Work item:
The data that follows is to be copied exactly, with each image removed.

Extracted records:
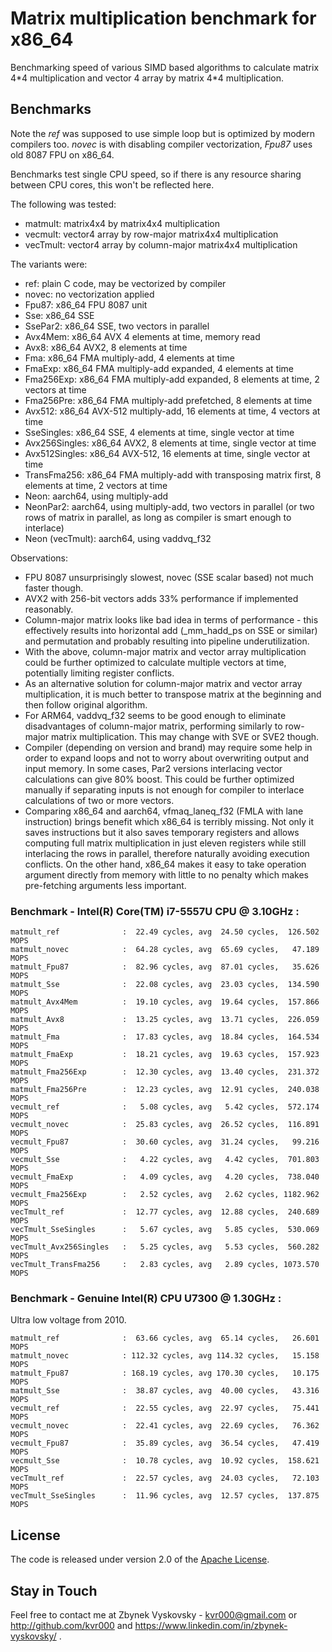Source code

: # Matrix multiplication benchmark for x86\_64

Benchmarking speed of various SIMD based algorithms to calculate matrix 4\*4 multiplication and vector 4 array by matrix 4\*4 multiplication.


## Benchmarks

Note the *ref* was supposed to use simple loop but is optimized by modern compilers too. *novec* is with disabling compiler vectorization, *Fpu87* uses old 8087 FPU on x86\_64.

Benchmarks test single CPU speed, so if there is any resource sharing between CPU cores, this won't be reflected here.

The following was tested:

- matmult: matrix4x4 by matrix4x4 multiplication
- vecmult: vector4 array by row-major matrix4x4 multiplication
- vecTmult: vector4 array by column-major matrix4x4 multiplication

The variants were:

- ref: plain C code, may be vectorized by compiler
- novec: no vectorization applied
- Fpu87: x86\_64 FPU 8087 unit
- Sse: x86\_64 SSE
- SsePar2: x86\_64 SSE, two vectors in parallel
- Avx4Mem: x86\_64 AVX 4 elements at time, memory read
- Avx8: x86\_64 AVX2, 8 elements at time
- Fma: x86\_64 FMA multiply-add, 4 elements at time
- FmaExp: x86\_64 FMA multiply-add expanded, 4 elements at time
- Fma256Exp: x86\_64 FMA multiply-add expanded, 8 elements at time, 2 vectors at time
- Fma256Pre: x86\_64 FMA multiply-add prefetched, 8 elements at time
- Avx512: x86\_64 AVX-512 multiply-add, 16 elements at time, 4 vectors at time
- SseSingles: x86\_64 SSE, 4 elements at time, single vector at time
- Avx256Singles: x86\_64 AVX2, 8 elements at time, single vector at time
- Avx512Singles: x86\_64 AVX-512, 16 elements at time, single vector at time
- TransFma256: x86\_64 FMA multiply-add with transposing matrix first, 8 elements at time, 2 vectors at time
- Neon: aarch64, using multiply-add
- NeonPar2: aarch64, using multiply-add, two vectors in parallel (or two rows of matrix in parallel, as long as compiler is smart enough to interlace)
- Neon (vecTmult): aarch64, using vaddvq\_f32

Observations:

- FPU 8087 unsurprisingly slowest, novec (SSE scalar based) not much faster though.
- AVX2 with 256-bit vectors adds 33% performance if implemented reasonably.
- Column-major matrix looks like bad idea in terms of performance - this effectively results into horizontal add (\_mm\_hadd\_ps on SSE or similar) and permutation and probably resulting into pipeline underutilization.
- With the above, column-major matrix and vector array multiplication could be further optimized to calculate multiple vectors at time, potentially limiting register conflicts.
- As an alternative solution for column-major matrix and vector array multiplication, it is much better to transpose matrix at the beginning and then follow original algorithm.
- For ARM64, vaddvq\_f32 seems to be good enough to eliminate disadvantages of column-major matrix, performing similarly to row-major matrix multiplication.  This may change with SVE or SVE2 though.
- Compiler (depending on version and brand) may require some help in order to expand loops and not to worry about overwriting output and input memory.  In some cases, Par2 versions interlacing vector calculations can give 80% boost.  This could be further optimized manually if separating inputs is not enough for compiler to interlace calculations of two or more vectors.
- Comparing x86\_64 and aarch64, vfmaq\_laneq\_f32 (FMLA with lane instruction) brings benefit which x86\_64 is terribly missing.  Not only it saves instructions but it also saves temporary registers and allows computing full matrix multiplication in just eleven registers while still interlacing the rows in parallel, therefore naturally avoiding execution conflicts.  On the other hand, x86\_64 makes it easy to take operation argument directly from memory with little to no penalty which makes pre-fetching arguments less important.

### Benchmark - Intel(R) Core(TM) i7-5557U CPU @ 3.10GHz :

```
matmult_ref              :  22.49 cycles, avg  24.50 cycles,  126.502 MOPS
matmult_novec            :  64.28 cycles, avg  65.69 cycles,   47.189 MOPS
matmult_Fpu87            :  82.96 cycles, avg  87.01 cycles,   35.626 MOPS
matmult_Sse              :  22.08 cycles, avg  23.03 cycles,  134.590 MOPS
matmult_Avx4Mem          :  19.10 cycles, avg  19.64 cycles,  157.866 MOPS
matmult_Avx8             :  13.25 cycles, avg  13.71 cycles,  226.059 MOPS
matmult_Fma              :  17.83 cycles, avg  18.84 cycles,  164.534 MOPS
matmult_FmaExp           :  18.21 cycles, avg  19.63 cycles,  157.923 MOPS
matmult_Fma256Exp        :  12.30 cycles, avg  13.40 cycles,  231.372 MOPS
matmult_Fma256Pre        :  12.23 cycles, avg  12.91 cycles,  240.038 MOPS
vecmult_ref              :   5.08 cycles, avg   5.42 cycles,  572.174 MOPS
vecmult_novec            :  25.83 cycles, avg  26.52 cycles,  116.891 MOPS
vecmult_Fpu87            :  30.60 cycles, avg  31.24 cycles,   99.216 MOPS
vecmult_Sse              :   4.22 cycles, avg   4.42 cycles,  701.803 MOPS
vecmult_FmaExp           :   4.09 cycles, avg   4.20 cycles,  738.040 MOPS
vecmult_Fma256Exp        :   2.52 cycles, avg   2.62 cycles, 1182.962 MOPS
vecTmult_ref             :  12.77 cycles, avg  12.88 cycles,  240.689 MOPS
vecTmult_SseSingles      :   5.67 cycles, avg   5.85 cycles,  530.069 MOPS
vecTmult_Avx256Singles   :   5.25 cycles, avg   5.53 cycles,  560.282 MOPS
vecTmult_TransFma256     :   2.83 cycles, avg   2.89 cycles, 1073.570 MOPS
```

### Benchmark - Genuine Intel(R) CPU U7300  @ 1.30GHz :

Ultra low voltage from 2010.

```
matmult_ref              :  63.66 cycles, avg  65.14 cycles,   26.601 MOPS
matmult_novec            : 112.32 cycles, avg 114.32 cycles,   15.158 MOPS
matmult_Fpu87            : 168.19 cycles, avg 170.30 cycles,   10.175 MOPS
matmult_Sse              :  38.87 cycles, avg  40.00 cycles,   43.316 MOPS
vecmult_ref              :  22.55 cycles, avg  22.97 cycles,   75.441 MOPS
vecmult_novec            :  22.41 cycles, avg  22.69 cycles,   76.362 MOPS
vecmult_Fpu87            :  35.89 cycles, avg  36.54 cycles,   47.419 MOPS
vecmult_Sse              :  10.78 cycles, avg  10.92 cycles,  158.621 MOPS
vecTmult_ref             :  22.57 cycles, avg  24.03 cycles,   72.103 MOPS
vecTmult_SseSingles      :  11.96 cycles, avg  12.57 cycles,  137.875 MOPS
```

## License

The code is released under version 2.0 of the [Apache License][].

## Stay in Touch

Feel free to contact me at Zbynek Vyskovsky - kvr000@gmail.com or http://github.com/kvr000 and https://www.linkedin.com/in/zbynek-vyskovsky/ .

[Apache License]: http://www.apache.org/licenses/LICENSE-2.0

Result of this task:
Source code

: # Matrix multiplication benchmark for x86\_64

Benchmarking speed of various SIMD based algorithms to calculate matrix 4\*4 multiplication and vector 4 array by matrix 4\*4 multiplication.


## Benchmarks

Note the *ref* was supposed to use simple loop but is optimized by modern compilers too. *novec* is with disabling compiler vectorization, *Fpu87* uses old 8087 FPU on x86\_64.

Benchmarks test single CPU speed, so if there is any resource sharing between CPU cores, this won't be reflected here.

The following was tested:

- matmult: matrix4x4 by matrix4x4 multiplication
- vecmult: vector4 array by row-major matrix4x4 multiplication
- vecTmult: vector4 array by column-major matrix4x4 multiplication

The variants were:

- ref: plain C code, may be vectorized by compiler
- novec: no vectorization applied
- Fpu87: x86\_64 FPU 8087 unit
- Sse: x86\_64 SSE
- SsePar2: x86\_64 SSE, two vectors in parallel
- Avx4Mem: x86\_64 AVX 4 elements at time, memory read
- Avx8: x86\_64 AVX2, 8 elements at time
- Fma: x86\_64 FMA multiply-add, 4 elements at time
- FmaExp: x86\_64 FMA multiply-add expanded, 4 elements at time
- Fma256Exp: x86\_64 FMA multiply-add expanded, 8 elements at time, 2 vectors at time
- Fma256Pre: x86\_64 FMA multiply-add prefetched, 8 elements at time
- Avx512: x86\_64 AVX-512 multiply-add, 16 elements at time, 4 vectors at time
- SseSingles: x86\_64 SSE, 4 elements at time, single vector at time
- Avx256Singles: x86\_64 AVX2, 8 elements at time, single vector at time
- Avx512Singles: x86\_64 AVX-512, 16 elements at time, single vector at time
- TransFma256: x86\_64 FMA multiply-add with transposing matrix first, 8 elements at time, 2 vectors at time
- Neon: aarch64, using multiply-add
- NeonPar2: aarch64, using multiply-add, two vectors in parallel (or two rows of matrix in parallel, as long as compiler is smart enough to interlace)
- Neon (vecTmult): aarch64, using vaddvq\_f32

Observations:

- FPU 8087 unsurprisingly slowest, novec (SSE scalar based) not much faster though.
- AVX2 with 256-bit vectors adds 33% performance if implemented reasonably.
- Column-major matrix looks like bad idea in terms of performance - this effectively results into horizontal add (\_mm\_hadd\_ps on SSE or similar) and permutation and probably resulting into pipeline underutilization.
- With the above, column-major matrix and vector array multiplication could be further optimized to calculate multiple vectors at time, potentially limiting register conflicts.
- As an alternative solution for column-major matrix and vector array multiplication, it is much better to transpose matrix at the beginning and then follow original algorithm.
- For ARM64, vaddvq\_f32 seems to be good enough to eliminate disadvantages of column-major matrix, performing similarly to row-major matrix multiplication.  This may change with SVE or SVE2 though.
- Compiler (depending on version and brand) may require some help in order to expand loops and not to worry about overwriting output and input memory.  In some cases, Par2 versions interlacing vector calculations can give 80% boost.  This could be further optimized manually if separating inputs is not enough for compiler to interlace calculations of two or more vectors.
- Comparing x86\_64 and aarch64, vfmaq\_laneq\_f32 (FMLA with lane instruction) brings benefit which x86\_64 is terribly missing.  Not only it saves instructions but it also saves temporary registers and allows computing full matrix multiplication in just eleven registers while still interlacing the rows in parallel, therefore naturally avoiding execution conflicts.  On the other hand, x86\_64 makes it easy to take operation argument directly from memory with little to no penalty which makes pre-fetching arguments less important.

### Benchmark - Intel(R) Core(TM) i7-5557U CPU @ 3.10GHz :

```
matmult_ref              :  22.49 cycles, avg  24.50 cycles,  126.502 MOPS
matmult_novec            :  64.28 cycles, avg  65.69 cycles,   47.189 MOPS
matmult_Fpu87            :  82.96 cycles, avg  87.01 cycles,   35.626 MOPS
matmult_Sse              :  22.08 cycles, avg  23.03 cycles,  134.590 MOPS
matmult_Avx4Mem          :  19.10 cycles, avg  19.64 cycles,  157.866 MOPS
matmult_Avx8             :  13.25 cycles, avg  13.71 cycles,  226.059 MOPS
matmult_Fma              :  17.83 cycles, avg  18.84 cycles,  164.534 MOPS
matmult_FmaExp           :  18.21 cycles, avg  19.63 cycles,  157.923 MOPS
matmult_Fma256Exp        :  12.30 cycles, avg  13.40 cycles,  231.372 MOPS
matmult_Fma256Pre        :  12.23 cycles, avg  12.91 cycles,  240.038 MOPS
vecmult_ref              :   5.08 cycles, avg   5.42 cycles,  572.174 MOPS
vecmult_novec            :  25.83 cycles, avg  26.52 cycles,  116.891 MOPS
vecmult_Fpu87            :  30.60 cycles, avg  31.24 cycles,   99.216 MOPS
vecmult_Sse              :   4.22 cycles, avg   4.42 cycles,  701.803 MOPS
vecmult_FmaExp           :   4.09 cycles, avg   4.20 cycles,  738.040 MOPS
vecmult_Fma256Exp        :   2.52 cycles, avg   2.62 cycles, 1182.962 MOPS
vecTmult_ref             :  12.77 cycles, avg  12.88 cycles,  240.689 MOPS
vecTmult_SseSingles      :   5.67 cycles, avg   5.85 cycles,  530.069 MOPS
vecTmult_Avx256Singles   :   5.25 cycles, avg   5.53 cycles,  560.282 MOPS
vecTmult_TransFma256     :   2.83 cycles, avg   2.89 cycles, 1073.570 MOPS
```

### Benchmark - Genuine Intel(R) CPU U7300  @ 1.30GHz :

Ultra low voltage from 2010.

```
matmult_ref              :  63.66 cycles, avg  65.14 cycles,   26.601 MOPS
matmult_novec            : 112.32 cycles, avg 114.32 cycles,   15.158 MOPS
matmult_Fpu87            : 168.19 cycles, avg 170.30 cycles,   10.175 MOPS
matmult_Sse              :  38.87 cycles, avg  40.00 cycles,   43.316 MOPS
vecmult_ref              :  22.55 cycles, avg  22.97 cycles,   75.441 MOPS
vecmult_novec            :  22.41 cycles, avg  22.69 cycles,   76.362 MOPS
vecmult_Fpu87            :  35.89 cycles, avg  36.54 cycles,   47.419 MOPS
vecmult_Sse              :  10.78 cycles, avg  10.92 cycles,  158.621 MOPS
vecTmult_ref             :  22.57 cycles, avg  24.03 cycles,   72.103 MOPS
vecTmult_SseSingles      :  11.96 cycles, avg  12.57 cycles,  137.875 MOPS
```

## License

The code is released under version 2.0 of the [Apache License][].

## Stay in Touch

Feel free to contact me at Zbynek Vyskovsky - kvr000@gmail.com or http://github.com/kvr000 and https://www.linkedin.com/in/zbynek-vyskovsky/ .

[Apache License]: http://www.apache.org/licenses/LICENSE-2.0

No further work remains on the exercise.